The plains of Texas are different from the prairie yet similar in their vastness and flatness except of course when a canyon suddenly appears.
Today I was struck by how many folks live impoverished. I drove through several county seats that at one time had been at the center of town squares with thriving businesses. Most of these buildings are now empty. They are often boarded up. They need of major repair or demolition. I stopped at a gas station that had hung old plastic shower curtains in place of doors to the toilet stalls. It appeared there hard once been doors but the hinges were rusted or missing.
Between Claude, Texas, and Amarillo, a sign identified the road as the Ports to Plains Corridor. Not knowing what this meant, I googled and learned the following:
The Ports-To-Plains Corridor, also known as National Highway System High Priority Corridor 38, is a highway corridor between the U.S./Mexico border at Laredo, Texas, and Denver. The reason for proposed improvements to this corridor is to expedite the transportation of goods and services from Mexico to the United States and vice versa. The corridor passes through Texas, New Mexico and Oklahoma before ending in Denver.
I wonder how this corridor has functioned during the pandemic and if it is in line for federal funding under the recently passed infrastructure bill. I hope Texas will use money to repair I-10. The 800+ miles through Texas was the worst road surface I drove on this road trip.
As I said, a lot of random thoughts. A final one is yet another word on turkeys. Between South Llano River State Park and Caprock Canyons State Park is the town of Turkey. I asked the gas-station clerk the source of the town's name. She didn't know. I'm guessing it's because so many wild turkeys roost there. I suggested this. She shook her head. "I don't know much about turkeys."

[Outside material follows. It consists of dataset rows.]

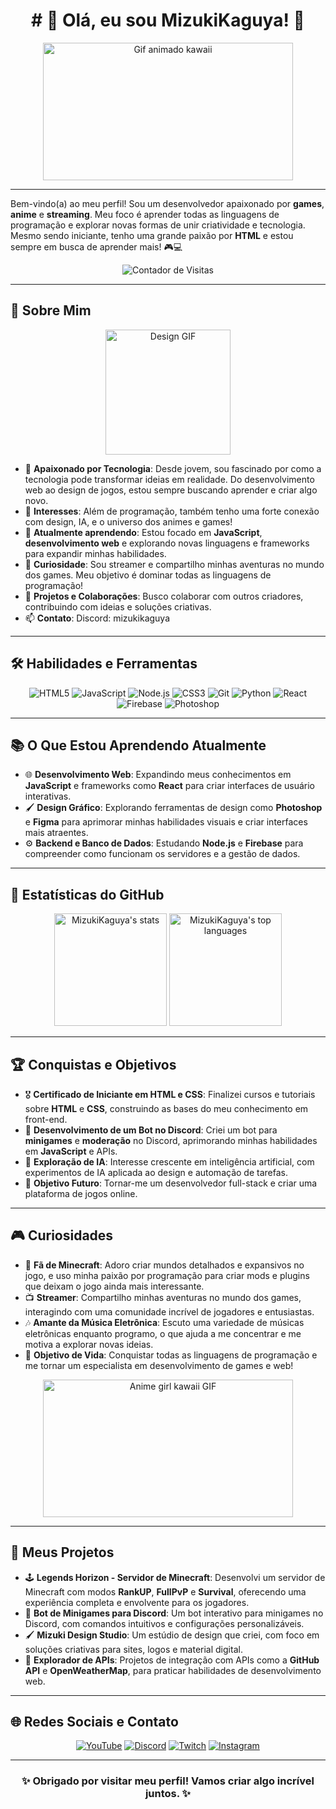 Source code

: <h1 align="center"># 🌌 Olá, eu sou MizukiKaguya! 🌌</h1>

<div align="center">
  <img src="https://media.giphy.com/media/ErZ8hv5eO92JW/giphy.gif" width="400" height="220" alt="Gif animado kawaii">
</div>

---

Bem-vindo(a) ao meu perfil! Sou um desenvolvedor apaixonado por **games**, **anime** e **streaming**. Meu foco é aprender todas as linguagens de programação e explorar novas formas de unir criatividade e tecnologia. Mesmo sendo iniciante, tenho uma grande paixão por **HTML** e estou sempre em busca de aprender mais! 🎮💻

<p align="center">
  <img src="https://komarev.com/ghpvc/?username=MizukiKaguya&color=brightgreen" alt="Contador de Visitas">
</p>

---

## 🎨 Sobre Mim

<div align="center">
  <img src="https://media.giphy.com/media/l41lFw057lAJQMwg0/giphy.gif" width="200" alt="Design GIF">
</div>

- 💫 **Apaixonado por Tecnologia**: Desde jovem, sou fascinado por como a tecnologia pode transformar ideias em realidade. Do desenvolvimento web ao design de jogos, estou sempre buscando aprender e criar algo novo.
- 🎥 **Interesses**: Além de programação, também tenho uma forte conexão com design, IA, e o universo dos animes e games!
- 🌱 **Atualmente aprendendo**: Estou focado em **JavaScript**, **desenvolvimento web** e explorando novas linguagens e frameworks para expandir minhas habilidades.
- 🌌 **Curiosidade**: Sou streamer e compartilho minhas aventuras no mundo dos games. Meu objetivo é dominar todas as linguagens de programação!
- 🧩 **Projetos e Colaborações**: Busco colaborar com outros criadores, contribuindo com ideias e soluções criativas.
- 📫 **Contato**: Discord: mizukikaguya

---

## 🛠️ Habilidades e Ferramentas

<div align="center">
  <img src="https://img.shields.io/badge/-HTML5-333333?style=for-the-badge&logo=HTML5" alt="HTML5"/>
  <img src="https://img.shields.io/badge/-JavaScript-333333?style=for-the-badge&logo=javascript&logoColor=F7DF1E" alt="JavaScript"/>
  <img src="https://img.shields.io/badge/-Node.js-333333?style=for-the-badge&logo=node.js&logoColor=339933" alt="Node.js"/>
  <img src="https://img.shields.io/badge/-CSS3-333333?style=for-the-badge&logo=CSS3&logoColor=1572B6" alt="CSS3"/>
  <img src="https://img.shields.io/badge/-Git-333333?style=for-the-badge&logo=git" alt="Git"/>
  <img src="https://img.shields.io/badge/-Python-333333?style=for-the-badge&logo=python&logoColor=306998" alt="Python"/>
  <img src="https://img.shields.io/badge/-React-333333?style=for-the-badge&logo=react" alt="React"/>
  <img src="https://img.shields.io/badge/-Firebase-333333?style=for-the-badge&logo=firebase" alt="Firebase"/>
  <img src="https://img.shields.io/badge/-Photoshop-333333?style=for-the-badge&logo=adobe-photoshop" alt="Photoshop"/>
</div>

---

## 📚 O Que Estou Aprendendo Atualmente

- 🌐 **Desenvolvimento Web**: Expandindo meus conhecimentos em **JavaScript** e frameworks como **React** para criar interfaces de usuário interativas.
- 🖌️ **Design Gráfico**: Explorando ferramentas de design como **Photoshop** e **Figma** para aprimorar minhas habilidades visuais e criar interfaces mais atraentes.
- ⚙️ **Backend e Banco de Dados**: Estudando **Node.js** e **Firebase** para compreender como funcionam os servidores e a gestão de dados.

---

## 🌟 Estatísticas do GitHub

<div align="center">
  <img height="180em" src="https://github-readme-stats.vercel.app/api?username=MizukiKaguya&show_icons=true&theme=radical&count_private=true&hide=prs" alt="MizukiKaguya's stats"/>
  <img height="180em" src="https://github-readme-stats.vercel.app/api/top-langs/?username=MizukiKaguya&layout=compact&theme=radical" alt="MizukiKaguya's top languages"/>
</div>

---

## 🏆 Conquistas e Objetivos

- 🎖️ **Certificado de Iniciante em HTML e CSS**: Finalizei cursos e tutoriais sobre **HTML** e **CSS**, construindo as bases do meu conhecimento em front-end.
- 🏅 **Desenvolvimento de um Bot no Discord**: Criei um bot para **minigames** e **moderação** no Discord, aprimorando minhas habilidades em **JavaScript** e APIs.
- 🔭 **Exploração de IA**: Interesse crescente em inteligência artificial, com experimentos de IA aplicada ao design e automação de tarefas.
- 🚀 **Objetivo Futuro**: Tornar-me um desenvolvedor full-stack e criar uma plataforma de jogos online.

---

## 🎮 Curiosidades

- 👾 **Fã de Minecraft**: Adoro criar mundos detalhados e expansivos no jogo, e uso minha paixão por programação para criar mods e plugins que deixam o jogo ainda mais interessante.
- 📺 **Streamer**: Compartilho minhas aventuras no mundo dos games, interagindo com uma comunidade incrível de jogadores e entusiastas.
- 🎶 **Amante da Música Eletrônica**: Escuto uma variedade de músicas eletrônicas enquanto programo, o que ajuda a me concentrar e me motiva a explorar novas ideias.
- 🎯 **Objetivo de Vida**: Conquistar todas as linguagens de programação e me tornar um especialista em desenvolvimento de games e web!

<div align="center">
  <img src="https://media.giphy.com/media/7ihhFw8q0LzBS/giphy.gif" width="400" height="220" alt="Anime girl kawaii GIF">
</div>

---

## 📂 Meus Projetos

- 🕹️ **Legends Horizon - Servidor de Minecraft**: Desenvolvi um servidor de Minecraft com modos **RankUP**, **FullPvP** e **Survival**, oferecendo uma experiência completa e envolvente para os jogadores.
- 🤖 **Bot de Minigames para Discord**: Um bot interativo para minigames no Discord, com comandos intuitivos e configurações personalizáveis.
- 🖌️ **Mizuki Design Studio**: Um estúdio de design que criei, com foco em soluções criativas para sites, logos e material digital.
- 🌌 **Explorador de APIs**: Projetos de integração com APIs como a **GitHub API** e **OpenWeatherMap**, para praticar habilidades de desenvolvimento web.

---

## 🌐 Redes Sociais e Contato

<div align="center">
  <a href="https://www.youtube.com/mizukikaguya" target="_blank"><img src="https://img.shields.io/badge/-YouTube-FF0000?style=for-the-badge&logo=youtube&logoColor=white" alt="YouTube"/></a>
  <a href="https://discord.com/invite/vRQZNAF2M2" target="_blank"><img src="https://img.shields.io/badge/-Discord-5865F2?style=for-the-badge&logo=discord&logoColor=white" alt="Discord"/></a>
  <a href="https://www.twitch.tv/MizukiKaguya" target="_blank"><img src="https://img.shields.io/badge/-Twitch-9146FF?style=for-the-badge&logo=twitch&logoColor=white" alt="Twitch"/></a>
  <a href="https://www.instagram.com/m1zukikaguya/" target="_blank"><img src="https://img.shields.io/badge/-Instagram-E4405F?style=for-the-badge&logo=instagram&logoColor=white" alt="Instagram"/></a>
</div>

---

<div align="center">
  <h3>✨ Obrigado por visitar meu perfil! Vamos criar algo incrível juntos. ✨</h3>
</div>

The temperature had dropped from high 70s when I arrived at South Llano Stare Park on Saturday to below freezing when I headed out the next morning. It was 34 degrees when I stopped in Turkey early Sunday afternoon. I was close to Caprock Canyons State Park where I was to camp but I was getting cold feet — quite literally — and wondered if I should perhaps get a hotel room instead.
That's when I saw the sign for the Hotel Turkey. I decided to check it out. What I saw was a boarded up building so drove on to Caprock where the heater in my camper kept it nice and cozy.
Turns out the hotel has a website and Facebook page and appears to be a thriving business, which is definitely a head scratcher. I'll have to check out their chile rellenos on a future trip.
Tonight I'm in Colorado Springs at the Garden of the Gods RV Resort. I've stayed here before. It's a tad pricey for a campground though not for the Springs. And James who works the reservation and front desk is super nice. It was snowing lighting when I arrived but has stopped. Sun is projected for tomorrow between here and my mountain home four hours north and west of here so it should be smooth sailing.